Le tensioni giungono vorticose quando il Trio svolge un tessuto fatto di elettronica e vibrazioni armoniche, ma porta alla distensione con note ben calibrate, dolci, persino melodiche. Il funambolismo di Michele Rabbia, batterista che affonda nella ricerca quasi spasmodica il suo credo musicale, dichiara apertamente il suo amore per la comunicazione visiva, oltre che sonora. La ritmica incessante, a volte costruita sui vuoti, miscela sapientemente oggetti che parlano del loro rumore: catene, tubi di plastica risuonano assieme con le movenze ipercinetiche del musicista. La chitarra di Jasevoli è l’incanto dell’arpeggio soave e lo stridio delle corde, presagio di un momento sonoro che riporta alla mente il fluire della musica e dei suoni industriali. Il Sax di Allulli si inserisce tra le partiture quasi fosse voce di basso e di tastiere, quasi fosse l’archetipo del progetto. Per chi cerca sempre qualche assonanza, il tragitto potrebbe seguire alcune orme sparse di John Zorn, oppure sentori degli intrecci cosmici di Joe Zawinul e i suoi Syndicate.
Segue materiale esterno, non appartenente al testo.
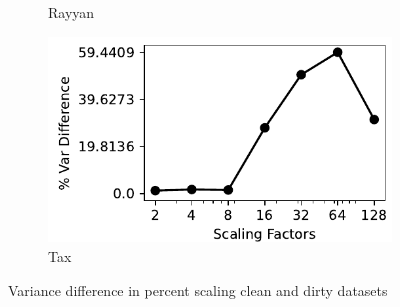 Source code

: \begin{figure}[!t]
\begin{subfigure}{0.32\textwidth}
    \caption{Rayyan}
    \label{exp:var_rayyan}
\end{subfigure}
\hfill
\begin{subfigure}{0.32\textwidth}
    \includegraphics[width=\textwidth]{figures/plot/var/variance_diff_tax.pdf}
    \caption{Tax}
    \label{exp:var_tax}
\end{subfigure}
\hfill
\caption{Variance difference in percent scaling clean and dirty datasets}
\label{exp:var_difference_datasets}
\end{figure}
Ma è l’elettronica che irrompe spesso e che soggiace come filo conduttore del progetto. A volte suonata con isteria, a volte come sospensione dalle dissonanze e per l’occasione spunta una felpa rossa che Michele Rabbia indossa come feticcio per entrare nel mondo dei DJ e della “generazione laptop”. Quando meno te lo aspetti risuona una chitarra classica, ossigeno per far riprendere fiato ai meno allenati. Ma quanto lo strumento classico sta dentro il viaggio, è sensazione più unica che rara. Solo verso la fine, cinquanta minuti con tanti sorrisi sotto i baffi, ci si accorge che la sperimentazione intrisa con il jazz e il tribale rappresenta tante piccole luci che guidano l’ascoltatore, sono ganci di sicurezza perché non ci si perda. E ti lascia quel sapore in bocca, giusto così, per poter tornare a casa con qualche melodia nella testa e quella voglia, strana, di ascoltare almeno un altro assaggio/passaggio. E lo porto con me nella tasca, così la prossima volta sarà un nuovo viaggio.